Incidental Categorization of Spectrally Complex Non-Invariant Auditory Stimuli in a Computer Game Task
journal contributionposted on 01.10.2005 by Travis Wade, Lori Holt
Any type of content formally published in an academic journal, usually following a peer-review process.
This study examined perceptual learning of spectrally complex nonspeech auditory categories in an interactive multi-modal training paradigm. Participants played a computer game in which they navigated through a three-dimensional space while responding to animated characters encountered along the way. Characters’ appearances in the game correlated with distinctive sound category distributions, exemplars of which repeated each time the characters were encountered. As the game progressed, the speed and difficulty of required tasks increased and characters became harder to identify visually, so quick identification of approaching characters by sound patterns was, although never required or encouraged, of gradually increasing benefit.

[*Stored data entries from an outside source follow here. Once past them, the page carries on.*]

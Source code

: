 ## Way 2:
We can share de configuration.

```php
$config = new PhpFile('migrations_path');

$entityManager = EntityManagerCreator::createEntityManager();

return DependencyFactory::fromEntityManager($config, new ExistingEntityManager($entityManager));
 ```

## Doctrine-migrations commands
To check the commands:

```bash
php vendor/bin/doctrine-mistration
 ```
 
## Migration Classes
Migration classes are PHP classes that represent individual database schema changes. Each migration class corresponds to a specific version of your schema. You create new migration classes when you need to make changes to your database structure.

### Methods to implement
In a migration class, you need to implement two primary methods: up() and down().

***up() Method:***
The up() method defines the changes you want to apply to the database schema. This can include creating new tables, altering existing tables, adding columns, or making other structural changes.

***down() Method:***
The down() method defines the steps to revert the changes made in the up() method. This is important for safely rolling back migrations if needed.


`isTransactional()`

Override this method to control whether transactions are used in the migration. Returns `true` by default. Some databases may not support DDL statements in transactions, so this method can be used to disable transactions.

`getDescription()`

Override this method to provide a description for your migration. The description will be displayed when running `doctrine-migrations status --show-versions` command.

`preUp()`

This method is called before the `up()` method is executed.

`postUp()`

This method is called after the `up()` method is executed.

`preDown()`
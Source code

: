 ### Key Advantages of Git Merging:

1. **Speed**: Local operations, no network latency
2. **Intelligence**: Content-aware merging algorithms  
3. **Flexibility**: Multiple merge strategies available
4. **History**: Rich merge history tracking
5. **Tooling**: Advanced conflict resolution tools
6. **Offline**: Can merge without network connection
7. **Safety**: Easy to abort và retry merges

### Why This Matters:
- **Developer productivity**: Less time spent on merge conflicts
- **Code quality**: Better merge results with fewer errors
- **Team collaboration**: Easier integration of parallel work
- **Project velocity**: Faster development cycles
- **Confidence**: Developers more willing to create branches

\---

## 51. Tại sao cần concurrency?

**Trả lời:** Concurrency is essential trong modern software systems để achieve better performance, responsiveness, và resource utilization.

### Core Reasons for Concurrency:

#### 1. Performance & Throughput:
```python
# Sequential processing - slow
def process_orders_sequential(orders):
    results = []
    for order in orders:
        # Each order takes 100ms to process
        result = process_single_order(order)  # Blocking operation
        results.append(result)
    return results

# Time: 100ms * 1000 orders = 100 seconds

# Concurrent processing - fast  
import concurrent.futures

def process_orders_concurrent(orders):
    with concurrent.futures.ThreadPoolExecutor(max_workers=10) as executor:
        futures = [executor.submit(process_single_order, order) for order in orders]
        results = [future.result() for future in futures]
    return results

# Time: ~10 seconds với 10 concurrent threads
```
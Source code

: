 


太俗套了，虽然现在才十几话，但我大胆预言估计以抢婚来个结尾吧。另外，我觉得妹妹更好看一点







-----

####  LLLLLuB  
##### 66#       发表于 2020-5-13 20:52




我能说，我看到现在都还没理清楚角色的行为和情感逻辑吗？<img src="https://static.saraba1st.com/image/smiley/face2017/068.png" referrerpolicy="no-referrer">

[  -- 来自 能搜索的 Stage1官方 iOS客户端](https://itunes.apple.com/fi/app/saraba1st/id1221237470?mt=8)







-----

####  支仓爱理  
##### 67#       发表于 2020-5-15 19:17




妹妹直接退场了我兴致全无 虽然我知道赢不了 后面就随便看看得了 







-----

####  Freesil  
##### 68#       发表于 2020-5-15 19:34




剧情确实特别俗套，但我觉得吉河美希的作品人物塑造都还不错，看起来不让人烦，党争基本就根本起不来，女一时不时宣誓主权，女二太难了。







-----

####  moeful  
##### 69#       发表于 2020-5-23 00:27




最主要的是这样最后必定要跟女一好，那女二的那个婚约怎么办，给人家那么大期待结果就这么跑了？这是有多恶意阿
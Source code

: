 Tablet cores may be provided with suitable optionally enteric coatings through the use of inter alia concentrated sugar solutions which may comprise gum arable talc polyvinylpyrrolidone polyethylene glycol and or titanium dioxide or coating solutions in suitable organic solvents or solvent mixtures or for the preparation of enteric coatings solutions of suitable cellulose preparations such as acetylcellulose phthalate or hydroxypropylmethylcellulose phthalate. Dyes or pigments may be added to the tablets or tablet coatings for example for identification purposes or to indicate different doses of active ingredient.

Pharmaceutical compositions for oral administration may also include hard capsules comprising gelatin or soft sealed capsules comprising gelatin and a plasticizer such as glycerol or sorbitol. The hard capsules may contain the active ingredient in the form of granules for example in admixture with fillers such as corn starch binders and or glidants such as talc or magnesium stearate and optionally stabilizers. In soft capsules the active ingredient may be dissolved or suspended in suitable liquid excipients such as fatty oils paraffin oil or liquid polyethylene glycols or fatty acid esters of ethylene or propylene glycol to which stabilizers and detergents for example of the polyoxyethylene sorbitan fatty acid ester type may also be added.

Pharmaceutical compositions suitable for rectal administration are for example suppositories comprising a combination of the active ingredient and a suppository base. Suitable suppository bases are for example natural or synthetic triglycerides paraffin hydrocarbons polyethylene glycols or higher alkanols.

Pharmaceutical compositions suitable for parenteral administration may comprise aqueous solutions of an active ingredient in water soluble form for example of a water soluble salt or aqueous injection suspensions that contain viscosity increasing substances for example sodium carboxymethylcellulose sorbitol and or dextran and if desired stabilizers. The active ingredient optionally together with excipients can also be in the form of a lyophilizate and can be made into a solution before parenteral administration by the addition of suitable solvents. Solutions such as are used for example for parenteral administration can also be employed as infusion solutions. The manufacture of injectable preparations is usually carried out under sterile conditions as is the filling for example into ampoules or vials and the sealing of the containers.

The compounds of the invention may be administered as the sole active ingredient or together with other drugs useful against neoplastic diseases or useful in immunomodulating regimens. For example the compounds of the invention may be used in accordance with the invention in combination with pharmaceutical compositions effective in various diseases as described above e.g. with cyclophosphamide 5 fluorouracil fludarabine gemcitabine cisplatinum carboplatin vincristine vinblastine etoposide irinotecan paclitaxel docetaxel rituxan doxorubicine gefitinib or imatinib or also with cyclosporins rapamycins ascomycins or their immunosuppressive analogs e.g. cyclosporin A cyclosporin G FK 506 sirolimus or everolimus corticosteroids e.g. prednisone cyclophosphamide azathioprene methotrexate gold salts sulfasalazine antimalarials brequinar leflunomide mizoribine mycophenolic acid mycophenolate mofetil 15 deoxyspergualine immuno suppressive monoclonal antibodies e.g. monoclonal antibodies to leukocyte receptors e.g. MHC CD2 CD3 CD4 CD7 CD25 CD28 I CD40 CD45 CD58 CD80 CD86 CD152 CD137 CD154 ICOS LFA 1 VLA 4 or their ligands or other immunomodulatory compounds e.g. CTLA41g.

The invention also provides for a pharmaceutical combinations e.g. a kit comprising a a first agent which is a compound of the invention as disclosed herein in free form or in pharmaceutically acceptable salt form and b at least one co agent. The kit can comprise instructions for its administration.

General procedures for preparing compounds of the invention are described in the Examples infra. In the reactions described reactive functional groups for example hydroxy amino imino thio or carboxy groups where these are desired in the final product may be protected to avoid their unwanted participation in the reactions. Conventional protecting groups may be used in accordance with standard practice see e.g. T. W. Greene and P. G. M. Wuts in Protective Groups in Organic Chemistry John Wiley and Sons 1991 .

After 30 min of play, participants performed a categorization task, matching sounds to characters. Despite not being informed of audio-visual correlations, participants exhibited reliable learning of these patterns at posttest. Categorization accuracy was related to several measures of game performance and category learning was sensitive to category distribution differences modeling acoustic structures of speech categories. Category knowledge resulting from the game was qualitatively different from that gained from an explicit unsupervised categorization task involving the same stimuli. Results are discussed with respect to information sources and mechanisms involved in acquiring complex, context-dependent auditory categories, including phonetic categories, and to multi-modal statistical learning.